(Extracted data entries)
====================

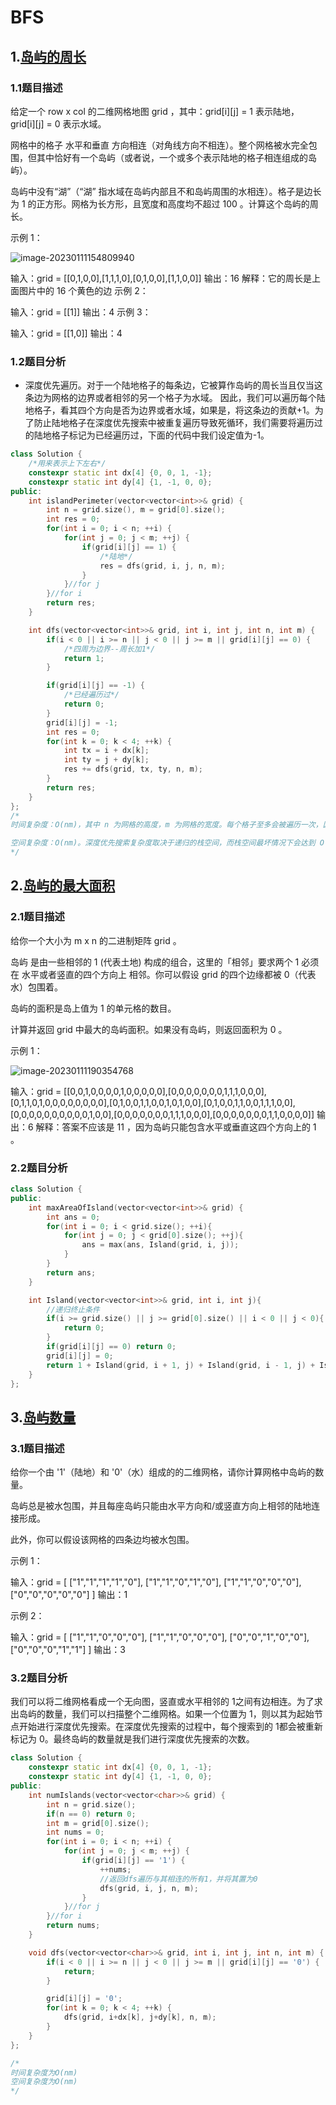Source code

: # BFS

## 1.[岛屿的周长](https://leetcode.cn/problems/island-perimeter/)

### 1.1题目描述

给定一个 row x col 的二维网格地图 grid ，其中：grid[i][j] = 1 表示陆地， grid[i][j] = 0 表示水域。

网格中的格子 水平和垂直 方向相连（对角线方向不相连）。整个网格被水完全包围，但其中恰好有一个岛屿（或者说，一个或多个表示陆地的格子相连组成的岛屿）。

岛屿中没有“湖”（“湖” 指水域在岛屿内部且不和岛屿周围的水相连）。格子是边长为 1 的正方形。网格为长方形，且宽度和高度均不超过 100 。计算这个岛屿的周长。

 示例 1：

![image-20230111154809940](C:/Users/24991/AppData/Roaming/Typora/typora-user-images/image-20230111154809940.png)

输入：grid = [[0,1,0,0],[1,1,1,0],[0,1,0,0],[1,1,0,0]]
输出：16
解释：它的周长是上面图片中的 16 个黄色的边
示例 2：

输入：grid = [[1]]
输出：4
示例 3：

输入：grid = [[1,0]]
输出：4

### 1.2题目分析

- 深度优先遍历。对于一个陆地格子的每条边，它被算作岛屿的周长当且仅当这条边为网格的边界或者相邻的另一个格子为水域。 因此，我们可以遍历每个陆地格子，看其四个方向是否为边界或者水域，如果是，将这条边的贡献+1。为了防止陆地格子在深度优先搜索中被重复遍历导致死循环，我们需要将遍历过的陆地格子标记为已经遍历过，下面的代码中我们设定值为-1。

```c++
class Solution {
    /*用来表示上下左右*/
    constexpr static int dx[4] {0, 0, 1, -1};
    constexpr static int dy[4] {1, -1, 0, 0};
public:
    int islandPerimeter(vector<vector<int>>& grid) {
        int n = grid.size(), m = grid[0].size();
        int res = 0;
        for(int i = 0; i < n; ++i) {
            for(int j = 0; j < m; ++j) {
                if(grid[i][j] == 1) {
                    /*陆地*/
                    res = dfs(grid, i, j, n, m);
                }
            }//for j
        }//for i
        return res;
    }

    int dfs(vector<vector<int>>& grid, int i, int j, int n, int m) {
        if(i < 0 || i >= n || j < 0 || j >= m || grid[i][j] == 0) {
            /*四周为边界--周长加1*/
            return 1;
        }

        if(grid[i][j] == -1) {
            /*已经遍历过*/
            return 0;
        }
        grid[i][j] = -1;
        int res = 0;
        for(int k = 0; k < 4; ++k) {
            int tx = i + dx[k];
            int ty = j + dy[k];
            res += dfs(grid, tx, ty, n, m);
        }
        return res;
    }
};
/*
时间复杂度：O(nm)，其中 n 为网格的高度，m 为网格的宽度。每个格子至多会被遍历一次，因此总时间复杂度为 O(nm)。

空间复杂度：O(nm)。深度优先搜索复杂度取决于递归的栈空间，而栈空间最坏情况下会达到 O(nm)。
*/
```

## 2.[岛屿的最大面积](https://leetcode.cn/problems/max-area-of-island/)

### 2.1题目描述

给你一个大小为 m x n 的二进制矩阵 grid 。

岛屿 是由一些相邻的 1 (代表土地) 构成的组合，这里的「相邻」要求两个 1 必须在 水平或者竖直的四个方向上 相邻。你可以假设 grid 的四个边缘都被 0（代表水）包围着。

岛屿的面积是岛上值为 1 的单元格的数目。

计算并返回 grid 中最大的岛屿面积。如果没有岛屿，则返回面积为 0 。 

示例 1：

![image-20230111190354768](C:/Users/24991/AppData/Roaming/Typora/typora-user-images/image-20230111190354768.png)

输入：grid = [[0,0,1,0,0,0,0,1,0,0,0,0,0],[0,0,0,0,0,0,0,1,1,1,0,0,0],[0,1,1,0,1,0,0,0,0,0,0,0,0],[0,1,0,0,1,1,0,0,1,0,1,0,0],[0,1,0,0,1,1,0,0,1,1,1,0,0],[0,0,0,0,0,0,0,0,0,0,1,0,0],[0,0,0,0,0,0,0,1,1,1,0,0,0],[0,0,0,0,0,0,0,1,1,0,0,0,0]]
输出：6
解释：答案不应该是 11 ，因为岛屿只能包含水平或垂直这四个方向上的 1 。

### 2.2题目分析

```c++
class Solution {
public:
    int maxAreaOfIsland(vector<vector<int>>& grid) {
        int ans = 0;
        for(int i = 0; i < grid.size(); ++i){
            for(int j = 0; j < grid[0].size(); ++j){
                ans = max(ans, Island(grid, i, j));
            }
        }
        return ans;
    }

    int Island(vector<vector<int>>& grid, int i, int j){
        //递归终止条件
        if(i >= grid.size() || j >= grid[0].size() || i < 0 || j < 0){
            return 0;
        }
        if(grid[i][j] == 0) return 0;
        grid[i][j] = 0;
        return 1 + Island(grid, i + 1, j) + Island(grid, i - 1, j) + Island(grid, i, j + 1) + Island(grid, i, j -1);
    }
};
```

## 3.[岛屿数量](https://leetcode.cn/problems/number-of-islands/)

### 3.1题目描述

给你一个由 '1'（陆地）和 '0'（水）组成的的二维网格，请你计算网格中岛屿的数量。

岛屿总是被水包围，并且每座岛屿只能由水平方向和/或竖直方向上相邻的陆地连接形成。

此外，你可以假设该网格的四条边均被水包围。

示例 1：

输入：grid = [
  ["1","1","1","1","0"],
  ["1","1","0","1","0"],
  ["1","1","0","0","0"],
  ["0","0","0","0","0"]
]
输出：1

示例 2：

输入：grid = [
  ["1","1","0","0","0"],
  ["1","1","0","0","0"],
  ["0","0","1","0","0"],
  ["0","0","0","1","1"]
]
输出：3

### 3.2题目分析

我们可以将二维网格看成一个无向图，竖直或水平相邻的 1之间有边相连。为了求出岛屿的数量，我们可以扫描整个二维网格。如果一个位置为 1，则以其为起始节点开始进行深度优先搜索。在深度优先搜索的过程中，每个搜索到的 1都会被重新标记为 0。最终岛屿的数量就是我们进行深度优先搜索的次数。

```c++
class Solution {
    constexpr static int dx[4] {0, 0, 1, -1};
    constexpr static int dy[4] {1, -1, 0, 0};
public:
    int numIslands(vector<vector<char>>& grid) {
        int n = grid.size();
        if(n == 0) return 0;
        int m = grid[0].size();
        int nums = 0;
        for(int i = 0; i < n; ++i) {
            for(int j = 0; j < m; ++j) {
                if(grid[i][j] == '1') {
                    ++nums;
                    //返回dfs遍历与其相连的所有1，并将其置为0
                    dfs(grid, i, j, n, m);
                }
            }//for j
        }//for i
        return nums;
    }

    void dfs(vector<vector<char>>& grid, int i, int j, int n, int m) {
        if(i < 0 || i >= n || j < 0 || j >= m || grid[i][j] == '0') {
            return;
        }

        grid[i][j] = '0';
        for(int k = 0; k < 4; ++k) {
            dfs(grid, i+dx[k], j+dy[k], n, m);
        }
    }
};

/*
时间复杂度为O(nm)
空间复杂度为O(nm)
*/
```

====================

Brief: Go through the data and gather every line that holds "return".

Response to this task:
        return res;
            return 1;
            return 0;
        return res;
        return ans;
            return 0;
        if(grid[i][j] == 0) return 0;
        return 1 + Island(grid, i + 1, j) + Island(grid, i - 1, j) + Island(grid, i, j + 1) + Island(grid, i, j -1);
        if(n == 0) return 0;
        return nums;
            return;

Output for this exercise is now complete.